COMISSÃO PASTORAL DA TERRA

 

 

 

No último dia 25 de janeiro, Antônio Canuto, membro fundador da Comissão Pastoral da Terra (CPT), assessorou a segunda etapa da VI turma do curso de formação política para Cristãos Leigos e Leigas, que é promovido pelo Centro Nacional de Fé e Política Dom Helder Câmara (CEFEP). Na oportunidade, ele abordou a realidade fundiária e agrícola do Brasil.

 

(Fonte: Assessoria de Comunicação da CPT | Imagem: CEFEP)

O assessor iniciou contextualizando o envolvimento da Igreja com a questão agrária no Brasil. Relembrou alguns documentos de bispos brasileiros preocupados com a possibilidade de o comunismo se estabelecer no meio rural, dado o tratamento que os trabalhadores recebiam. Depois destacou a Carta Pastoral de Dom Pedro Casaldáliga, "Uma Igreja da Amazônia em Conflito com o Latifúndio e a Marginalização Social", e os documentos dos primeiros anos dos anos 1970. "Y Juca Pirama, o índio aquele que deve morrer", "Ouvi os clamores do meu povo", e "Marginalização de um povo". Explicou ainda como surgiu a Comissão Pastoral da Terra (CPT) neste contexto. A seguir fez breves comentários sobre os documentos da Conferência Nacional dos Bispos do Brasil (CNBB) de 1980, "Igreja e Problemas da Terra", e sobre o recente "Igreja e a Questão Agrária no início do Século XXI".

Depois desta introdução, Canuto pinçou alguns elementos da realidade agrícola e agrária brasileira destacando com mapas e quadros comparativos a concentração da propriedade da terra, o avanço do agronegócio com suas culturas, a desigualdade gritante que se vive no campo, consequência da concentração da propriedade.
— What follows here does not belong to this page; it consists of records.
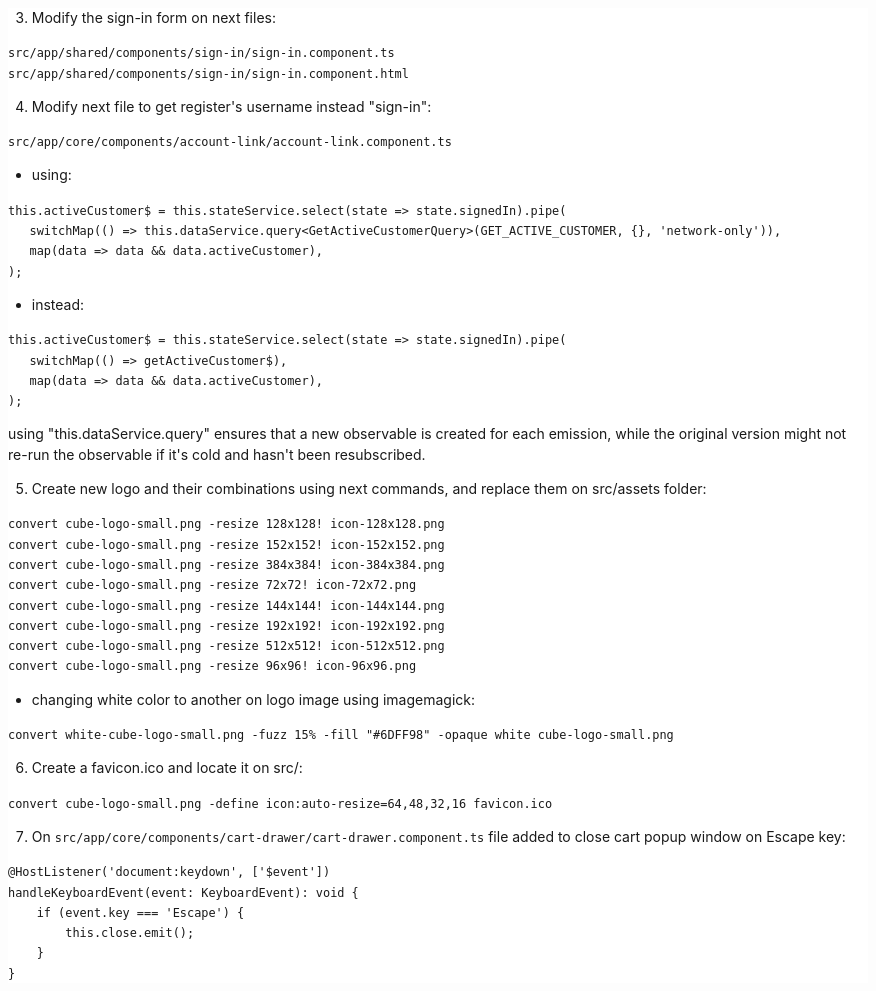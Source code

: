 3. Modify the sign-in form on next files:
```
src/app/shared/components/sign-in/sign-in.component.ts
src/app/shared/components/sign-in/sign-in.component.html
```

4. Modify next file to get register's username instead "sign-in":
```
src/app/core/components/account-link/account-link.component.ts
```

- using:
```
this.activeCustomer$ = this.stateService.select(state => state.signedIn).pipe(
   switchMap(() => this.dataService.query<GetActiveCustomerQuery>(GET_ACTIVE_CUSTOMER, {}, 'network-only')),
   map(data => data && data.activeCustomer),
);
```

- instead:
```
this.activeCustomer$ = this.stateService.select(state => state.signedIn).pipe(
   switchMap(() => getActiveCustomer$),
   map(data => data && data.activeCustomer),
);
```

using "this.dataService.query" ensures that a new observable is created for each emission, while the original version might not re-run the observable if it's cold and hasn't been resubscribed.

5. Create new logo and their combinations using next commands, and replace them on src/assets folder:
```
convert cube-logo-small.png -resize 128x128! icon-128x128.png
convert cube-logo-small.png -resize 152x152! icon-152x152.png
convert cube-logo-small.png -resize 384x384! icon-384x384.png
convert cube-logo-small.png -resize 72x72! icon-72x72.png
convert cube-logo-small.png -resize 144x144! icon-144x144.png
convert cube-logo-small.png -resize 192x192! icon-192x192.png
convert cube-logo-small.png -resize 512x512! icon-512x512.png
convert cube-logo-small.png -resize 96x96! icon-96x96.png
```
- changing white color to another on logo image using imagemagick:
```
convert white-cube-logo-small.png -fuzz 15% -fill "#6DFF98" -opaque white cube-logo-small.png
```

6. Create a favicon.ico and locate it on src/:
```
convert cube-logo-small.png -define icon:auto-resize=64,48,32,16 favicon.ico
```

7. On `src/app/core/components/cart-drawer/cart-drawer.component.ts` file added to close cart popup window on Escape key:
```
@HostListener('document:keydown', ['$event'])
handleKeyboardEvent(event: KeyboardEvent): void {
    if (event.key === 'Escape') {
        this.close.emit();
    }
}
```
Chamou a atenção ainda para os conflitos no campo e os números registrados pela CPT e para a realidade do trabalho escravo. Concluiu sua apresentação com leitura do texto de Cleber Busatto, Agro é Cídio.

A Formação

O Curso de Formação Política para Cristãos, Leigos e Leigas é promovido pelo Centro Nacional de Fé e Politica Dom Helder Câmara, sob a coordenação da Comissão Episcopal para o Laicato.

O Curso é desenvolvido em duas etapas presenciais de 15 dias cada uma. Este do qual Antônio Canuto participou é a segunda etapa do VI Curso, que teve início no dia 15 de janeiro. A formação é realizada em parceria com a Coordenação Central de Educação a Distância (CCEAD) da Pontifícia Universidade Católica do Rio de Janeiro, que fornece certificados de extensão universitária.